Laboratoire de langue pour dissection poétique et autopsie sonore
Ne pas aborder le théâtre de Sony par la scène, mais par la langue, par la dimension sonore, la matière sonore qu’il convoque, et les mots qu’il fait s’entrechoquer et qu’il bouscule pour mieux réveiller le français, voilà le véritable défi du parti pris radical choisi par Jean-Paul Delore.
Pas de jeu scénique, pas d’incarnation, pas de personnages, mais des voix, des échos, dans un vaste dédale de tables qui encombrent le plateau et quelques micros dressés comme des fleurs, quelques objets aussi manipulés par un créateur acoustique, Dominique Lentin, en fond de scène. Les acteurs qui prêtent leur voix à cet oratorio ont le visage peint. Peintures de guerre ? Masques ? Les acteurs semblent transfigurés en forces magiques, en formes spectrales et la présence scénique se joue ailleurs que dans les corps, elle a soudain une prégnance qui touche le spectateur autrement que par les artifices de la scène. Rituels secrets, médiatico-scientifique, voyage dans la matière vocale et linguistique : tout se passe comme si le matériau sonore et poétique de Sony prenait place dans un laboratoire de langue, un laboratoire de création acoustique qui apprend aux spectateurs à entendre autrement et invente une esthétique linguistique.

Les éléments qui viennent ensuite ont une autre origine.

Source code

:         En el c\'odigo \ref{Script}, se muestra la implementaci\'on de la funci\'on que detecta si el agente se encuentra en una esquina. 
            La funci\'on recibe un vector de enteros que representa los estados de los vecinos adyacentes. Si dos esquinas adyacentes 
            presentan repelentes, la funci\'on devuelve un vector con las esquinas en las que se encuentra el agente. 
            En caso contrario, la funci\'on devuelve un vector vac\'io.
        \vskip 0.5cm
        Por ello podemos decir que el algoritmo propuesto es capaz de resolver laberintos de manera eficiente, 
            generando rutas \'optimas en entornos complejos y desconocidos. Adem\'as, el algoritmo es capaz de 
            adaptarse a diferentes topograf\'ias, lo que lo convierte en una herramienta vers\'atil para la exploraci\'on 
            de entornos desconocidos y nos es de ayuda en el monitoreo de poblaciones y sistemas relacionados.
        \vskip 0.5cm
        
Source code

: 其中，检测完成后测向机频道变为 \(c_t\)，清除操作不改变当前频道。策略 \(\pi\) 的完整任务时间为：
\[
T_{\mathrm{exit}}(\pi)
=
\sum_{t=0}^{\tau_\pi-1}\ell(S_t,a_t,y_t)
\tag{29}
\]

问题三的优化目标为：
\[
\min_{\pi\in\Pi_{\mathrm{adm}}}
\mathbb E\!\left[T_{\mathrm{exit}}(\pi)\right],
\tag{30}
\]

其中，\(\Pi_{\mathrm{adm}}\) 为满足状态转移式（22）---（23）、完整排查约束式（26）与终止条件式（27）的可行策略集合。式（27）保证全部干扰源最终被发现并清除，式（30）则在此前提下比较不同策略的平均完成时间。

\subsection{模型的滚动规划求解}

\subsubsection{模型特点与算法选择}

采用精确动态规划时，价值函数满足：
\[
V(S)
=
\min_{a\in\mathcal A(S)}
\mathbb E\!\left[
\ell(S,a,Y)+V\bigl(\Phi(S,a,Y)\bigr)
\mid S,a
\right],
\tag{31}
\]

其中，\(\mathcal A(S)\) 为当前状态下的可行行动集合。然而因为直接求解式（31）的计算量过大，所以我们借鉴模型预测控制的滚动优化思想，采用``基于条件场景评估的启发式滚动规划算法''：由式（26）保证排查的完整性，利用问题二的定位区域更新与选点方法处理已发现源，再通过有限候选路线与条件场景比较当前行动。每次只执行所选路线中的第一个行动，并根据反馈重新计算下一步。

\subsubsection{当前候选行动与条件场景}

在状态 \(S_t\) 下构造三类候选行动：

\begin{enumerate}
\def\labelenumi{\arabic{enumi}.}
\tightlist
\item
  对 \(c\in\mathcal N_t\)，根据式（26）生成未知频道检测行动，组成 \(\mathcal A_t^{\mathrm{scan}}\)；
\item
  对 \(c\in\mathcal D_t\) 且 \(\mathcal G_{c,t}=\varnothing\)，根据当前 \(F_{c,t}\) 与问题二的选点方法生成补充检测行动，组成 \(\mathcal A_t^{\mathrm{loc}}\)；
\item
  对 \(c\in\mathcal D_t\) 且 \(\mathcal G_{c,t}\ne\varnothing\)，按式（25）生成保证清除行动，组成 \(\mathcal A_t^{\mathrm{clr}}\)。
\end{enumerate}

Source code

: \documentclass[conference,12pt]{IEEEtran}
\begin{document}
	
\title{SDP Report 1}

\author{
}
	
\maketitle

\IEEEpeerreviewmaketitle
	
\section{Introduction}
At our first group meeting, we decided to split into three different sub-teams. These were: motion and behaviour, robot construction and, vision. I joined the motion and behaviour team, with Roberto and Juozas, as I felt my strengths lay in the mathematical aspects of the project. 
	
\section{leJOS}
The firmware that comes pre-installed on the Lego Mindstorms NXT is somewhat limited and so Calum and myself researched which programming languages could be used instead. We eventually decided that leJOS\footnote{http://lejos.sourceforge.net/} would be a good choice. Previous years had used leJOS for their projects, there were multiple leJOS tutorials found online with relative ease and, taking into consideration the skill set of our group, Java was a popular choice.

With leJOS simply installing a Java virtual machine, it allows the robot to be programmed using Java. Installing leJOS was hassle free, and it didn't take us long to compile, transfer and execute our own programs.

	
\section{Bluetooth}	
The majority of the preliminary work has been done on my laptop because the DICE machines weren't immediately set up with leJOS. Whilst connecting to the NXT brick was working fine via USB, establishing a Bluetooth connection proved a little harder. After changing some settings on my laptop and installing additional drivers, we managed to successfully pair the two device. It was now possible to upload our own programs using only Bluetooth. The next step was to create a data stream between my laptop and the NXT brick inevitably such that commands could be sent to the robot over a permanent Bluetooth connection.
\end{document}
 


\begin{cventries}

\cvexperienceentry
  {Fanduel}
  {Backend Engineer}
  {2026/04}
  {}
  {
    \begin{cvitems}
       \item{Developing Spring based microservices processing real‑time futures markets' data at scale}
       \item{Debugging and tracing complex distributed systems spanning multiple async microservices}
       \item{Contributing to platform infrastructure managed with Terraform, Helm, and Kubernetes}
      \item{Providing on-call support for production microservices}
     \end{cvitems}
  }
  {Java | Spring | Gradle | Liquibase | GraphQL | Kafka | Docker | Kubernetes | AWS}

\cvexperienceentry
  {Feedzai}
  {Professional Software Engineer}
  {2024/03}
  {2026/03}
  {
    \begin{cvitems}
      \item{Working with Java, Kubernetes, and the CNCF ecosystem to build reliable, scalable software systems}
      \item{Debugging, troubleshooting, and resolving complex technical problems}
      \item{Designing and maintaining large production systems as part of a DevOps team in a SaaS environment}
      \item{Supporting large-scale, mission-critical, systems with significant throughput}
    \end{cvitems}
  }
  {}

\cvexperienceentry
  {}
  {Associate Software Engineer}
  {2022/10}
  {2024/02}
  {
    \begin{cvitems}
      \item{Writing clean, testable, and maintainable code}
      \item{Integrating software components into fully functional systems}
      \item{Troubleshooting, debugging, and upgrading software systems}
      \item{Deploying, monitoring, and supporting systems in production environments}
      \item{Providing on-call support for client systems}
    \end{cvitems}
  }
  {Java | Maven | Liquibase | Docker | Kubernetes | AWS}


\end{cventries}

Mettre en scène Sony Labou Tansi ? Je ne sais pas faire avoue Jean-Paul Delore, c’est pourquoi il lui fallait trouver une autre entrée dans le texte, d’autres circulations que celles d’une mise en espace scénique. Et on ne peut que se réjouir de cet aveu d’impuissance, car Jean-Paul Delore a trouvé un autre pouvoir scénique que celui du plateau. La force incantatoire des mots de Sony, l’épaisseur décapante et ludique des calembours et des effets rabelaisiens qu’il affectionne résonnent avec simplicité, offrant une truculence sans affectation. Le travail de Jean-Paul Delore est parvenu à éliminer le vert de gris, pour faire ressortir tout l’éclat de la pièce, sa modernité se jouant au plan linguistique bien plus qu’au plan dramaturgique. Une belle entreprise, digne d’un metteur en scène qui n’a pas froid au yeux, mais qui sait mettre en incandescence les oreilles des spectateurs !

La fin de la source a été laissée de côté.